[Start of section]
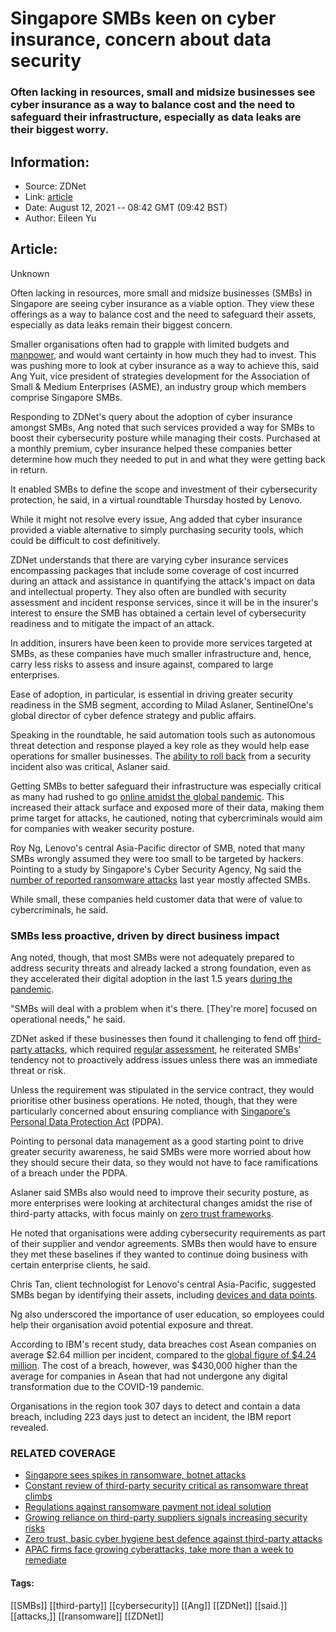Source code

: # Singapore SMBs keen on cyber insurance, concern about data security
### Often lacking in resources, small and midsize businesses see cyber insurance as a way to balance cost and the need to safeguard their infrastructure, especially as data leaks are their biggest worry.

## Information:
+ Source: ZDNet
+ Link: [article](https://www.zdnet.com/article/singapore-smbs-keen-on-cyber-insurance-concern-about-data-security/)
+ Date: August 12, 2021 -- 08:42 GMT (09:42 BST)
+ Author: Eileen Yu


## Article:
Unknown

Often lacking in resources, more small and midsize businesses (SMBs) in Singapore are seeing cyber insurance as a viable option. They view these offerings as a way to balance cost and the need to safeguard their assets, especially as data leaks remain their biggest concern. 

Smaller organisations often had to grapple with limited budgets and [manpower](https://www.zdnet.com/article/cybersecurity-skills-concerns-hamper-singapore-smb-digitalisation-efforts/), and would want certainty in how much they had to invest. This was pushing more to look at cyber insurance as a way to achieve this, said Ang Yuit, vice president of strategies development for the Association of Small & Medium Enterprises (ASME), an industry group which members comprise Singapore SMBs. 

Responding to ZDNet's query about the adoption of cyber insurance amongst SMBs, Ang noted that such services provided a way for SMBs to boost their cybersecurity posture while managing their costs. Purchased at a monthly premium, cyber insurance helped these companies better determine how much they needed to put in and what they were getting back in return. 


It enabled SMBs to define the scope and investment of their cybersecurity protection, he said, in a virtual roundtable Thursday hosted by Lenovo. 

While it might not resolve every issue, Ang added that cyber insurance provided a viable alternative to simply purchasing security tools, which could be difficult to cost definitively. 

ZDNet understands that there are varying cyber insurance services encompassing packages that include some coverage of cost incurred during an attack and assistance in quantifying the attack's impact on data and intellectual property. They also often are bundled with security assessment and incident response services, since it will be in the insurer's interest to ensure the SMB has obtained a certain level of cybersecurity readiness and to mitigate the impact of an attack. 

In addition, insurers have been keen to provide more services targeted at SMBs, as these companies have much smaller infrastructure and, hence, carry less risks to assess and insure against, compared to large enterprises. 






Ease of adoption, in particular, is essential in driving greater security readiness in the SMB segment, according to Milad Aslaner, SentinelOne's global director of cyber defence strategy and public affairs.

Speaking in the roundtable, he said automation tools such as autonomous threat detection and response played a key role as they would help ease operations for smaller businesses. The [ability to roll back](https://www.zdnet.com/article/covid-19-fuels-cyber-attacks-exposes-gaps-in-disaster-recovery/) from a security incident also was critical, Aslaner said. 

Getting SMBs to better safeguard their infrastructure was especially critical as many had rushed to go [online amidst the global pandemic](https://www.zdnet.com/article/global-pandemic-pushes-40m-sea-users-online-fuels-e-commerce-sector-to-62b/). This increased their attack surface and exposed more of their data, making them prime target for attacks, he cautioned, noting that cybercriminals would aim for companies with weaker security posture. 

Roy Ng, Lenovo's central Asia-Pacific director of SMB, noted that many SMBs wrongly assumed they were too small to be targeted by hackers. Pointing to a study by Singapore's Cyber Security Agency, Ng said the [number of reported ransomware attacks](https://www.zdnet.com/article/singapore-sees-spikes-in-ransomware-botnet-attacks/) last year mostly affected SMBs. 

While small, these companies held customer data that were of value to cybercriminals, he said. 

### SMBs less proactive, driven by direct business impact

Ang noted, though, that most SMBs were not adequately prepared to address security threats and already lacked a strong foundation, even as they accelerated their digital adoption in the last 1.5 years [during the pandemic](https://www.zdnet.com/article/global-pandemic-opening-up-can-of-security-worms/). 

"SMBs will deal with a problem when it's there. [They're more] focused on operational needs," he said. 

ZDNet asked if these businesses then found it challenging to fend off [third-party attacks](https://www.zdnet.com/article/growing-reliance-on-third-party-suppliers-signals-increasing-security-risks/), which required [regular assessment](https://www.zdnet.com/article/constant-review-of-third-party-security-critical-as-ransomware-threat-climbs/), he reiterated SMBs' tendency not to proactively address issues unless there was an immediate threat or risk. 

Unless the requirement was stipulated in the service contract, they would prioritise other business operations. He noted, though, that they were particularly concerned about ensuring compliance with [Singapore's Personal Data Protection Act](https://www.zdnet.com/article/singapore-updates-data-protection-law-to-exclude-user-consent-for-legitimate-business-purposes/) (PDPA).

Pointing to personal data management as a good starting point to drive greater security awareness, he said SMBs were more worried about how they should secure their data, so they would not have to face ramifications of a breach under the PDPA. 

Aslaner said SMBs also would need to improve their security posture, as more enterprises were looking at architectural changes amidst the rise of third-party attacks, with focus mainly on [zero trust frameworks](https://www.zdnet.com/article/zero-trust-basic-cyber-hygiene-best-defence-against-third-party-attacks/).  

He noted that organisations were adding cybersecurity requirements as part of their supplier and vendor agreements. SMBs then would have to ensure they met these baselines if they wanted to continue doing business with certain enterprise clients, he said.

Chris Tan, client technologist for Lenovo's central Asia-Pacific, suggested SMBs began by identifying their assets, including [devices and data points](https://www.zdnet.com/article/apac-smbs-prioritise-remote-work-support-online-sale/). 

Ng also underscored the importance of user education, so employees could help their organisation avoid potential exposure and threat. 

According to IBM's recent study, data breaches cost Asean companies on average $2.64 million per incident, compared to the [global figure of $4.24 million](https://www.zdnet.com/article/enterprise-data-breach-cost-reached-record-high-during-covid-19-pandemic/). The cost of a breach, however, was $430,000 higher than the average for companies in Asean that had not undergone any digital transformation due to the COVID-19 pandemic.

Organisations in the region took 307 days to detect and contain a data breach, including 223 days just to detect an incident, the IBM report revealed.

### RELATED COVERAGE

* [Singapore sees spikes in ransomware, botnet attacks](https://www.zdnet.com/article/singapore-sees-spikes-in-ransomware-botnet-attacks/)
* [Constant review of third-party security critical as ransomware threat climbs](https://www.zdnet.com/article/constant-review-of-third-party-security-critical-as-ransomware-threat-climbs/)
* [Regulations against ransomware payment not ideal solution](https://www.zdnet.com/article/regulations-against-ransomware-payment-not-ideal-solution/)
* [Growing reliance on third-party suppliers signals increasing security risks](https://www.zdnet.com/article/growing-reliance-on-third-party-suppliers-signals-increasing-security-risks/)
* [Zero trust, basic cyber hygiene best defence against third-party attacks](https://www.zdnet.com/article/zero-trust-basic-cyber-hygiene-best-defence-against-third-party-attacks/)
* [APAC firms face growing cyberattacks, take more than a week to remediate](https://www.zdnet.com/article/apac-firms-face-growing-cyberattacks-take-more-than-a-week-to-remediate/)





#### Tags:
[[SMBs]] [[third-party]] [[cybersecurity]] [[Ang]] [[ZDNet]] [[said.]] [[attacks,]] [[ransomware]] [[ZDNet]]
[End of section]
## ABOUT THIS TASK
All entries need repeating exactly, but without the pictures.

## SOLUTION
Source code

: # Singapore SMBs keen on cyber insurance, concern about data security
### Often lacking in resources, small and midsize businesses see cyber insurance as a way to balance cost and the need to safeguard their infrastructure, especially as data leaks are their biggest worry.

## Information:
+ Source: ZDNet
+ Link: [article](https://www.zdnet.com/article/singapore-smbs-keen-on-cyber-insurance-concern-about-data-security/)
+ Date: August 12, 2021 -- 08:42 GMT (09:42 BST)
+ Author: Eileen Yu


## Article:
Unknown

Often lacking in resources, more small and midsize businesses (SMBs) in Singapore are seeing cyber insurance as a viable option. They view these offerings as a way to balance cost and the need to safeguard their assets, especially as data leaks remain their biggest concern. 

Smaller organisations often had to grapple with limited budgets and [manpower](https://www.zdnet.com/article/cybersecurity-skills-concerns-hamper-singapore-smb-digitalisation-efforts/), and would want certainty in how much they had to invest. This was pushing more to look at cyber insurance as a way to achieve this, said Ang Yuit, vice president of strategies development for the Association of Small & Medium Enterprises (ASME), an industry group which members comprise Singapore SMBs. 

Responding to ZDNet's query about the adoption of cyber insurance amongst SMBs, Ang noted that such services provided a way for SMBs to boost their cybersecurity posture while managing their costs. Purchased at a monthly premium, cyber insurance helped these companies better determine how much they needed to put in and what they were getting back in return. 


It enabled SMBs to define the scope and investment of their cybersecurity protection, he said, in a virtual roundtable Thursday hosted by Lenovo. 

While it might not resolve every issue, Ang added that cyber insurance provided a viable alternative to simply purchasing security tools, which could be difficult to cost definitively. 

ZDNet understands that there are varying cyber insurance services encompassing packages that include some coverage of cost incurred during an attack and assistance in quantifying the attack's impact on data and intellectual property. They also often are bundled with security assessment and incident response services, since it will be in the insurer's interest to ensure the SMB has obtained a certain level of cybersecurity readiness and to mitigate the impact of an attack. 

In addition, insurers have been keen to provide more services targeted at SMBs, as these companies have much smaller infrastructure and, hence, carry less risks to assess and insure against, compared to large enterprises. 






Ease of adoption, in particular, is essential in driving greater security readiness in the SMB segment, according to Milad Aslaner, SentinelOne's global director of cyber defence strategy and public affairs.

Speaking in the roundtable, he said automation tools such as autonomous threat detection and response played a key role as they would help ease operations for smaller businesses. The [ability to roll back](https://www.zdnet.com/article/covid-19-fuels-cyber-attacks-exposes-gaps-in-disaster-recovery/) from a security incident also was critical, Aslaner said. 

Getting SMBs to better safeguard their infrastructure was especially critical as many had rushed to go [online amidst the global pandemic](https://www.zdnet.com/article/global-pandemic-pushes-40m-sea-users-online-fuels-e-commerce-sector-to-62b/). This increased their attack surface and exposed more of their data, making them prime target for attacks, he cautioned, noting that cybercriminals would aim for companies with weaker security posture. 

Roy Ng, Lenovo's central Asia-Pacific director of SMB, noted that many SMBs wrongly assumed they were too small to be targeted by hackers. Pointing to a study by Singapore's Cyber Security Agency, Ng said the [number of reported ransomware attacks](https://www.zdnet.com/article/singapore-sees-spikes-in-ransomware-botnet-attacks/) last year mostly affected SMBs. 

While small, these companies held customer data that were of value to cybercriminals, he said. 

### SMBs less proactive, driven by direct business impact

Ang noted, though, that most SMBs were not adequately prepared to address security threats and already lacked a strong foundation, even as they accelerated their digital adoption in the last 1.5 years [during the pandemic](https://www.zdnet.com/article/global-pandemic-opening-up-can-of-security-worms/). 

"SMBs will deal with a problem when it's there. [They're more] focused on operational needs," he said. 

ZDNet asked if these businesses then found it challenging to fend off [third-party attacks](https://www.zdnet.com/article/growing-reliance-on-third-party-suppliers-signals-increasing-security-risks/), which required [regular assessment](https://www.zdnet.com/article/constant-review-of-third-party-security-critical-as-ransomware-threat-climbs/), he reiterated SMBs' tendency not to proactively address issues unless there was an immediate threat or risk. 

Unless the requirement was stipulated in the service contract, they would prioritise other business operations. He noted, though, that they were particularly concerned about ensuring compliance with [Singapore's Personal Data Protection Act](https://www.zdnet.com/article/singapore-updates-data-protection-law-to-exclude-user-consent-for-legitimate-business-purposes/) (PDPA).

Pointing to personal data management as a good starting point to drive greater security awareness, he said SMBs were more worried about how they should secure their data, so they would not have to face ramifications of a breach under the PDPA. 

Aslaner said SMBs also would need to improve their security posture, as more enterprises were looking at architectural changes amidst the rise of third-party attacks, with focus mainly on [zero trust frameworks](https://www.zdnet.com/article/zero-trust-basic-cyber-hygiene-best-defence-against-third-party-attacks/).  

He noted that organisations were adding cybersecurity requirements as part of their supplier and vendor agreements. SMBs then would have to ensure they met these baselines if they wanted to continue doing business with certain enterprise clients, he said.

Chris Tan, client technologist for Lenovo's central Asia-Pacific, suggested SMBs began by identifying their assets, including [devices and data points](https://www.zdnet.com/article/apac-smbs-prioritise-remote-work-support-online-sale/). 

Ng also underscored the importance of user education, so employees could help their organisation avoid potential exposure and threat. 

According to IBM's recent study, data breaches cost Asean companies on average $2.64 million per incident, compared to the [global figure of $4.24 million](https://www.zdnet.com/article/enterprise-data-breach-cost-reached-record-high-during-covid-19-pandemic/). The cost of a breach, however, was $430,000 higher than the average for companies in Asean that had not undergone any digital transformation due to the COVID-19 pandemic.

Organisations in the region took 307 days to detect and contain a data breach, including 223 days just to detect an incident, the IBM report revealed.

### RELATED COVERAGE

* [Singapore sees spikes in ransomware, botnet attacks](https://www.zdnet.com/article/singapore-sees-spikes-in-ransomware-botnet-attacks/)
* [Constant review of third-party security critical as ransomware threat climbs](https://www.zdnet.com/article/constant-review-of-third-party-security-critical-as-ransomware-threat-climbs/)
* [Regulations against ransomware payment not ideal solution](https://www.zdnet.com/article/regulations-against-ransomware-payment-not-ideal-solution/)
* [Growing reliance on third-party suppliers signals increasing security risks](https://www.zdnet.com/article/growing-reliance-on-third-party-suppliers-signals-increasing-security-risks/)
* [Zero trust, basic cyber hygiene best defence against third-party attacks](https://www.zdnet.com/article/zero-trust-basic-cyber-hygiene-best-defence-against-third-party-attacks/)
* [APAC firms face growing cyberattacks, take more than a week to remediate](https://www.zdnet.com/article/apac-firms-face-growing-cyberattacks-take-more-than-a-week-to-remediate/)





#### Tags:
[[SMBs]] [[third-party]] [[cybersecurity]] [[Ang]] [[ZDNet]] [[said.]] [[attacks,]] [[ransomware]] [[ZDNet]]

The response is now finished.